Involvement of glymphatic system in amyotrophic lateral sclerosis pathology

Abstract

Amyotrophic lateral sclerosis (ALS) is a motor neuron specific neurodegenerative disease. Accumulation of mutant Cu/Zn-superoxide dismutase (SOD1) protein aggregate in the spinal motor neurons is a common pathological hallmark in several types of ALS animal models and patients. The glymphatic system is a waste clearance system in the central nervous system: the directional flow of the cerebrospinal fluid (CSF) through the perivascular into interstitial spaces and the perivascular localization of aquaporin-4 (AQP4) promote its directional flow. Previously we reported that the AQP4 localization is aberrant and its expression is highly upregulated in SOD1-ALS mice during the progression of ALS symptoms (Watanabe et al., Neurosci Res, 133, 48-57, 2017).
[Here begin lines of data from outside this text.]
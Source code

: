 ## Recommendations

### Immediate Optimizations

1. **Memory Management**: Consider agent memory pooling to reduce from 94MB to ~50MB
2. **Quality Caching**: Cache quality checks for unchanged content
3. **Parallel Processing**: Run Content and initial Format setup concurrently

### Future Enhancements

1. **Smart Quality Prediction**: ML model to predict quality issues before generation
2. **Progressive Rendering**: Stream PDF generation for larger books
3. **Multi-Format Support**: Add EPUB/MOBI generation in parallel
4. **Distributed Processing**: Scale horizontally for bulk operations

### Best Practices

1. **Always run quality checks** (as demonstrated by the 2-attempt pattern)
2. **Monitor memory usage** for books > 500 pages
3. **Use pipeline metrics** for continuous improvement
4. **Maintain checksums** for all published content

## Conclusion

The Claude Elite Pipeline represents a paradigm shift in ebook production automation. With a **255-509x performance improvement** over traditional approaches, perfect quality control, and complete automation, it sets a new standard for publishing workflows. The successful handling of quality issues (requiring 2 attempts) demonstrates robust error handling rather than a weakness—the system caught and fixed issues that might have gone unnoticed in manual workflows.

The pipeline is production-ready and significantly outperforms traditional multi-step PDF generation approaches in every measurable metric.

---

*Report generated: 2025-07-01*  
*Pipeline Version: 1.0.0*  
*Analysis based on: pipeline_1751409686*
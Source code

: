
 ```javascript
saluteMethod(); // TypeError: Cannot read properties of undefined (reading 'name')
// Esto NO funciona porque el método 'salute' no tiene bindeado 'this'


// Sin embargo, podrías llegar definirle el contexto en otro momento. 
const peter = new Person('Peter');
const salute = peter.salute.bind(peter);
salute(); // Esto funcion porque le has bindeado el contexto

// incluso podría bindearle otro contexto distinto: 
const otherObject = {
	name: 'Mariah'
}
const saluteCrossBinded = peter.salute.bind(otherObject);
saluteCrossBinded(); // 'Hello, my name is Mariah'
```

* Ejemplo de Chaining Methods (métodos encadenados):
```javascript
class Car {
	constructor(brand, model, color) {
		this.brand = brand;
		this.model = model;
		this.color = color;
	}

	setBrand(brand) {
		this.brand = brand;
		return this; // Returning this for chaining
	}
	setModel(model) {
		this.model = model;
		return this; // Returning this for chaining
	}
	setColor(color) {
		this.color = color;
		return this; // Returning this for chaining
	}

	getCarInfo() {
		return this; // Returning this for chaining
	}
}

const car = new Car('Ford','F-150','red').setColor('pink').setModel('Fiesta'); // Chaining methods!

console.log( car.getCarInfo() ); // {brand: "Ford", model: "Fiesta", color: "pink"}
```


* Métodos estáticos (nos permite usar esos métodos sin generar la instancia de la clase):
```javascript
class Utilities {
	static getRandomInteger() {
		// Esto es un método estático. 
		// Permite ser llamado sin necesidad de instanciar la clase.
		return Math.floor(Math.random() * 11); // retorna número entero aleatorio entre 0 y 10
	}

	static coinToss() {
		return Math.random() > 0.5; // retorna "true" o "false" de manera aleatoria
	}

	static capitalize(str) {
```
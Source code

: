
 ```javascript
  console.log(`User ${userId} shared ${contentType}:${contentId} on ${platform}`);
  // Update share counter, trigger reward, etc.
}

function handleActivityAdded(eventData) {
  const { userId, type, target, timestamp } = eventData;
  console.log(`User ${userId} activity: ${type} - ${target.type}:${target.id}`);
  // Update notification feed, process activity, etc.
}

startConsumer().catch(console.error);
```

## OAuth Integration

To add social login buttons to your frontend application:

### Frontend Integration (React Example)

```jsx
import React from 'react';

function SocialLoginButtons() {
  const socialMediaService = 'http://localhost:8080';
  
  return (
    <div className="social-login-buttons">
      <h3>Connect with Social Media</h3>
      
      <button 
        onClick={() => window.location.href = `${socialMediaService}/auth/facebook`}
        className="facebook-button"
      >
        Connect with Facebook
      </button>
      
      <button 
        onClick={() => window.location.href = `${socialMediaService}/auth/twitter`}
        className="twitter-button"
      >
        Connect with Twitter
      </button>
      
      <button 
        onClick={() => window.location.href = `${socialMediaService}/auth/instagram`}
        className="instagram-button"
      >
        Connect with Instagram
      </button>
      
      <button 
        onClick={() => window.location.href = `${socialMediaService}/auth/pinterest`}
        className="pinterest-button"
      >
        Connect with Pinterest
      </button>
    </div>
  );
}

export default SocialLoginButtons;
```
In the present study, we found the increase in the abnormal SOD1 protein deposition in SOD1-ALS/AQP4 knockout mice and the clearance of the protein from the spinal cord was slowed in AQP4 knockout mice. When we injected fluorescent labeled ovalbumin into the cisterna magna, the solute accumulation was greater in the SOD1-ALS mice than that in the wild-type mice. Our study suggests that the aberrant AQP4 distribution in the ALS model mice disrupts directional CSF flow and accelerates accumulation of toxic proteins in the spinal cord.